Vibe Coding: Is Prompting the New Programming?
Mar 10, 2025
Remember when writing code meant memorizing syntax and debugging for hours? Those days might be numbered thanks to so called Vibe Coding, the development approach that's changing the relationship between humans and machines in the coding process.
What is Vibe Coding?
Vibe Coding, a term popularized by former OpenAI researcher Andrej Karpathy, represents the shift from writing code line-by-line to simply describing what you want in plain English. It's like the difference between building furniture from scratch versus telling someone exactly what you need and having them build it for you.
Instead of meticulously crafting functions and debugging edge cases, developers describe their intentions, and AI tools generate the corresponding code. This isn't just convenience—it's a fundamental shift in how we approach software development.
The Positive Vibes of Vibe Coding
The most obvious benefit is being able to communicate with computers in human language. Rather than translating your ideas into a programming language, you can simply explain what you want:
"Create a form that validates email addresses and prevents SQL injection attacks."
The AI handles the technical implementation, freeing you to focus on solving the actual problem. This places less emphasis on syntax and knowledge of language mechanics and more emphasis on business logic and functional specifications.
In a way, vibe coding is just like thinking of a problem to solve, Googling for the best way to do it, scouring forums and code samples for a methodology, copy and pasting a few examples, and then modifying it to fit within your code. Except now an AI has already read all of Stack Overflow and simply skips to the end of this process for you.
The barriers to getting started with code are dropping to zero for the novice while the productivity of those who already know code is going asymptotic.
The Negative Vibes of Vibe Coding
You need to know code. Sorry would-be vibes-only coders, but this is inescapable. AI is not always great at understanding a human's intent and executing it perfectly. It makes things up, it builds illogical flows, and it duplicates work. Language is ambiguous, code is deterministic and when the two collide user intent can get lost in translation.

As applications get more and more complex, the AI will get less and less accurate due to limited context windows. Small code bases can be loaded into a context window in their entirety and get great results. However, AI will lose the script in large code bases and duplicate code, rewrite functionality, or otherwise mess up unrelated corners of your code.
In short, they require supervision like a curious toddler in a store that only sells forks and electrical outlets.
The Tools of the Vibe Coder
While many will go straight to Claude.ai or OpenAI to ask it for a code snippet, this quickly gets unwieldy when you need more than a few lines of code or revisions. A few of the more popular tools being adopted by Vibe Coders are Replit Agent, Lovable, Bolt.new, v0, and Devin. These are primarily focused on the front end and almost completely abstract away an application's code entirely.
More advanced workflows typically incorporate an AI-enabled IDE (Integrated Development Environment) such as Cursor, Windsurf, Github Copilot, or Cline.
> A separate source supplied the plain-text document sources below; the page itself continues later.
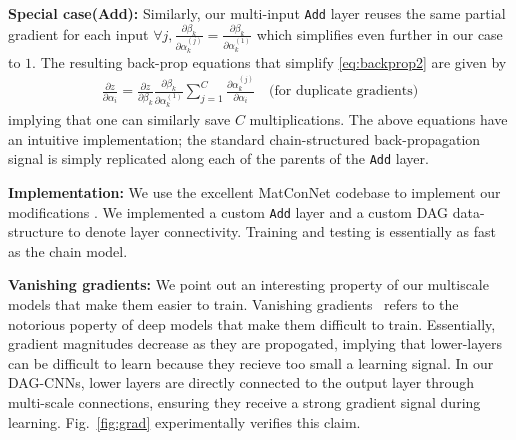 \documentclass[10pt,twocolumn,letterpaper]{article}
\begin{document}
{\bf Special case(Add):} Similarly, our multi-input {\tt Add} layer reuses the same partial gradient for each input
$\forall j, \frac{\partial \beta_k}{\partial \alpha_k^{(j)}} = \frac{\partial \beta_k}{\partial \alpha_k^{(1)}}$ which simplifies even further in our case to $1$. The resulting back-prop equations that simplify \eqref{eq:backprop2} are given by
\begin{align}
\frac{\partial z}{\partial \alpha_i} = \frac{\partial z}{\partial \beta_k} \frac{\partial \beta_k}{\partial \alpha_k^{(1)}}\sum_{j=1}^{C} \frac{\partial \alpha_k^{(j)}}{\partial \alpha_i}  \quad \text{(for duplicate gradients)}
\end{align}
\noindent implying that one can similarly save $C$ multiplications. The above equations have an intuitive implementation; the standard chain-structured back-propagation signal is simply replicated along each of the parents of the {\tt Add} layer.

{\bf Implementation:} We use the excellent MatConNet codebase to implement our modifications \cite{vedaldimatconvnet}. We implemented a custom {\tt Add} layer and a custom DAG data-structure to denote layer connectivity. Training and testing is essentially as fast as the chain model.

{\bf Vanishing gradients:} We point out an interesting property of our multiscale models that make them easier to train. Vanishing gradients~\cite{bengio1994learning} refers to the notorious poperty of deep models that make them difficult to train. Essentially, gradient magnitudes decrease as they are propogated, implying that lower-layers can be difficult to learn because they recieve too small a learning signal. In our DAG-CNNs, lower layers are directly connected to the output layer through multi-scale connections, ensuring they receive a strong gradient signal during learning. Fig.~\ref{fig:grad} experimentally verifies this claim.%
\end{document}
For backend and database development, emerging tools like GibsonAI are building robust and production-ready backends.
Where Vibe Coding is Going
Well, it certainly isn't going away. The good news is that using AI to write code for you is going to teach you how to code whether you like it or not. Most AI coding tools are good at explaining their output and showing their work, and this will only improve as reasoning models are refined. Vibe coders will necessarily soak up some of this coding knowledge. However, they may not learn proper syntax, structure, and common pitfalls of a programming language. One can argue that it is analogous to no longer needing to be a whiz in long division in the age of calculators. Who needs stick shifts in the age of automatic transmissions? (still love me a clutch pedal, tho)
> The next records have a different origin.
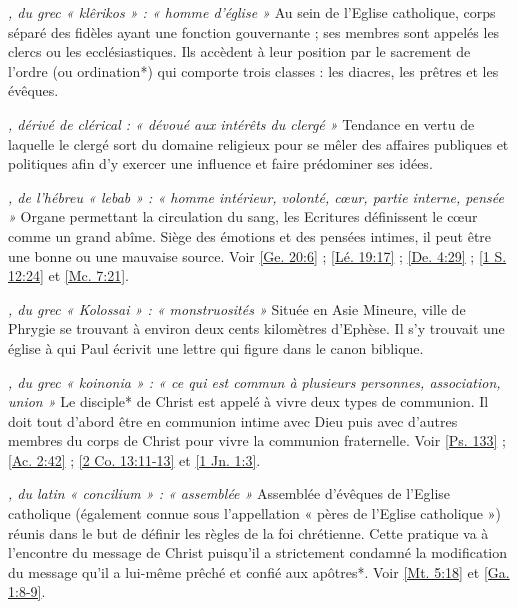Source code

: \begin{multicols}{2}
\textit{, du grec « klêrikos » : « homme d'église »}\newline
Au sein de l'Eglise catholique, corps séparé des fidèles ayant une fonction gouvernante ; ses membres sont appelés les clercs ou les ecclésiastiques. Ils accèdent à leur position par le sacrement de l'ordre (ou ordination*) qui comporte trois classes : les diacres, les prêtres et les évêques.

\textit{, dérivé de clérical : « dévoué aux intérêts du clergé »}\newline
Tendance en vertu de laquelle le clergé sort du domaine religieux pour se mêler des affaires publiques et politiques afin d'y exercer une influence et faire prédominer ses idées.

\textit{, de l'hébreu « lebab » : « homme intérieur, volonté, cœur, partie interne, pensée »}\newline
Organe permettant la circulation du sang, les Ecritures définissent le cœur comme un grand abîme. Siège des émotions et des pensées intimes, il peut être une bonne ou une mauvaise source. Voir \vref{Ge. 20:6} ; \vref{Lé. 19:17} ; \vref{De. 4:29} ; \vref{1 S. 12:24} et \vref{Mc. 7:21}.

\textit{, du grec « Kolossai » : « monstruosités »}\newline
Située en Asie Mineure, ville de Phrygie se trouvant à environ deux cents kilomètres d'Ephèse. Il s'y trouvait une église à qui Paul écrivit une lettre qui figure dans le canon biblique.

\textit{, du grec « koinonia » : « ce qui est commun à plusieurs personnes, association, union »}\newline
Le disciple* de Christ est appelé à vivre deux types de communion. Il doit tout d'abord être en communion intime avec Dieu puis avec d'autres membres du corps de Christ pour vivre la communion fraternelle. Voir \vref{Ps. 133} ; \vref{Ac. 2:42} ; \vref{2 Co. 13:11-13} et \vref{1 Jn. 1:3}.

\textit{, du latin « concilium » : « assemblée »}\newline
Assemblée d'évêques de l'Eglise catholique (également connue sous l'appellation « pères de l'Eglise catholique ») réunis dans le but de définir les règles de la foi chrétienne. Cette pratique va à l'encontre du message de Christ puisqu'il a strictement condamné la modification du message qu'il a lui-même prêché et confié aux apôtres*. Voir \vref{Mt. 5:18} et \vref{Ga. 1:8-9}.


\end{multicols}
Recently Dario Amodei, CEO of Anthropic said that within 2025, 90% of code will be written by AI. While this is likely true, it is not necessarily AI taking over jobs, it is simply that engineers are relying on AI to create code on their behalf under strict supervision. They use AI more like a detective who delegates all the paperwork so they can crash cars and aim for the bushes.
Vibe coders will continue to build cool things, but as they start wanting to build more advanced features, use poorly-documented esoteric APIs, or deal with complex business logic, they'll need to know some code.
The Challenges We Still Face
Quality Control: AI-generated code still requires human oversight to ensure it meets quality and security standards.
Complex or Unique Requirements: Some specialized systems still benefit from traditional coding approaches due to sparse documentation.
Evolving Skills: Developers need to develop expertise in effectively prompting and guiding AI assistants.
The Evolution of Our Relationship with Code
VibeCoding isn't just changing how we write code—it's changing who can participate in software creation. By focusing on intentions rather than implementation, we're witnessing a democratization of development that promises to unleash creativity from unexpected sources.
As tools like GibsonAI demonstrate, even the most complex technical domains can be transformed into conversational interactions, enabling teams to design and deploy sophisticated systems with unprecedented speed and simplicity.
The future of coding isn't about knowing more languages—it's about effectively communicating our intentions to increasingly capable AI partners. And that is simply put, the most significant paradigm shift in software development since the invention of high-level programming languages.